L’IMPACT DE L’AIDE À UN PROCHE SUR LA VIE PROFESSIONNELLE

Car c’est bien en effet au niveau de l’articulation entre le rôle d’aidant et la vie professionnelle que le bas blesse. En effet, si le salarié aidant peut ressentir au quotidien épuisement, stress ou culpabilité, il exprime quasi systématiquement une forte volonté de conserver sa vie professionnelle. Pour des raisons financières évidentes bien sûr, mais aussi parce qu’elle constitue un lien social qui lui permet de rompre un certain isolement psychologique et physique.

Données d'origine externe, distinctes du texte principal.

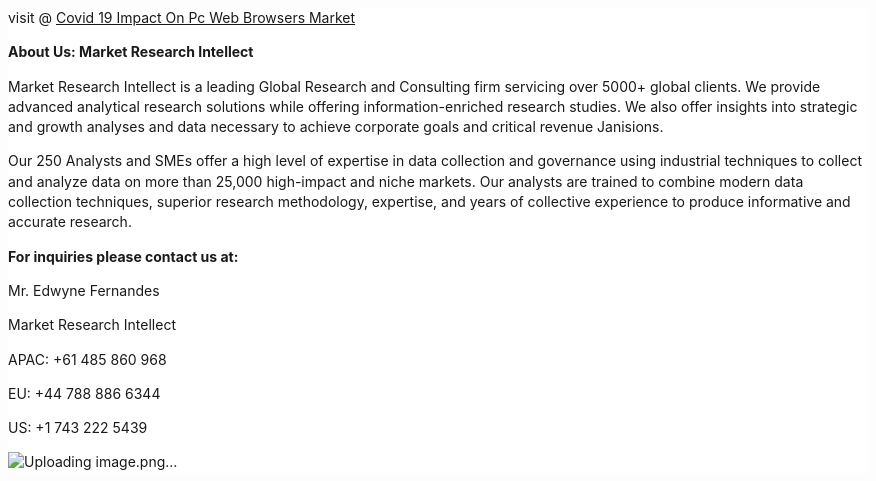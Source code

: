 visit&nbsp;@</strong>&nbsp;</span><span class="font-[700]"><a href="https://www.marketresearchintellect.com/product/covid-19-impact-on-pc-web-browsers-market-size-forecast/?utm_source=Linkedin&utm_medium=861" target="_blank" data-tracking-control-name="article-ssr-frontend-pulse_little-text-block" data-tracking-will-navigate="" data-test-link="">Covid 19 Impact On Pc Web Browsers Market</a></span></p><p><strong><span class="font-[700]">About Us: Market Research Intellect</span></strong></p><p><span class="">Market Research Intellect is a leading Global Research and Consulting firm servicing over 5000+ global clients. We provide advanced analytical research solutions while offering information-enriched research studies.&nbsp;</span>We also offer insights into strategic and growth analyses and data necessary to achieve corporate goals and critical revenue Janisions.</p><p><span class="">Our 250 Analysts and SMEs offer a high level of expertise in data collection and governance using industrial techniques to collect and analyze data on more than 25,000 high-impact and niche markets. Our analysts are trained to combine modern data collection techniques, superior research methodology, expertise, and years of collective experience to produce informative and accurate research.</span></p><p><strong>For inquiries please contact us at:</strong></p><p>Mr. Edwyne Fernandes</p><p>Market Research Intellect</p><p>APAC: +61 485 860 968</p><p>EU: +44 788 886 6344</p><p>US: +1 743 222 5439</p>
![Uploading image.png…]()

L’INTÉRÊT POUR L’ENTREPRISE D’ACCOMPAGNER SES SALARIÉS AIDANTS

Des situations difficiles qui impactent le salarié aidant lui-même bien sûr, mais aussi son entreprise. On estime ainsi qu’en terme de productivité, d’absentéisme, de temps partiel, de démission ou de remplacement, le coût des salariés aidants pour les entreprises françaises s’élève à 6 milliards € par an, soit 1 500 € par salarié aidant. Prendre à bras le corps cette question méconnue et pourtant centrale de la situation des salariés aidants est donc urgente pour les entreprises. Car elles ont tout à y gagner. Comme le démontre l’étude britannique Supporting working carers publiée en 2013, accompagner des salariés aidants augmenterait en effet la fidélisation, l’engagement et la productivité de l’ensemble des collaborateurs de l’entreprise.

LES BONNES PRATIQUES

Mais ces processus d’aides sont loin d’être harmonisés et généralisés en France. Si quelques dispositifs légaux existent (congés de solidarité familiale, congés de présence parentale ou congés de soutien familial), on voit surtout apparaitre des démarches individuelles au sein des entreprises. Nombreuses sont celles qui concernent l’aménagement du temps de travail : flexibilité des horaires, temps partiel, télétravail, conversion du 13è mois en jours de congés, crédit temps annuel… On voit aussi se multiplier des initiatives émanant des collaborateurs du salarié aidant, comme le don solidaire de jours de RTT ou de congés. Les entreprises s’investissent enfin dans la sensibilisation et la formation à cette question via des guides et des modules de e-learning à destination des managers et responsables RH, des plateformes téléphoniques et numériques anonymes ouvertes à tous les salariés, la mise à disposition de CESU préfinancés pour la mise en place de prestations d’aide à domicile ou encore des conciergerie d’entreprise pour faciliter les démarches quotidiennes des salariés. Des bonnes pratiques qui devront, pour être pérennisées, se conjuguer avec des engagements forts et concrets de toutes les parties prenantes : pouvoirs publics, hôpitaux et financeurs, mutuelles en tête.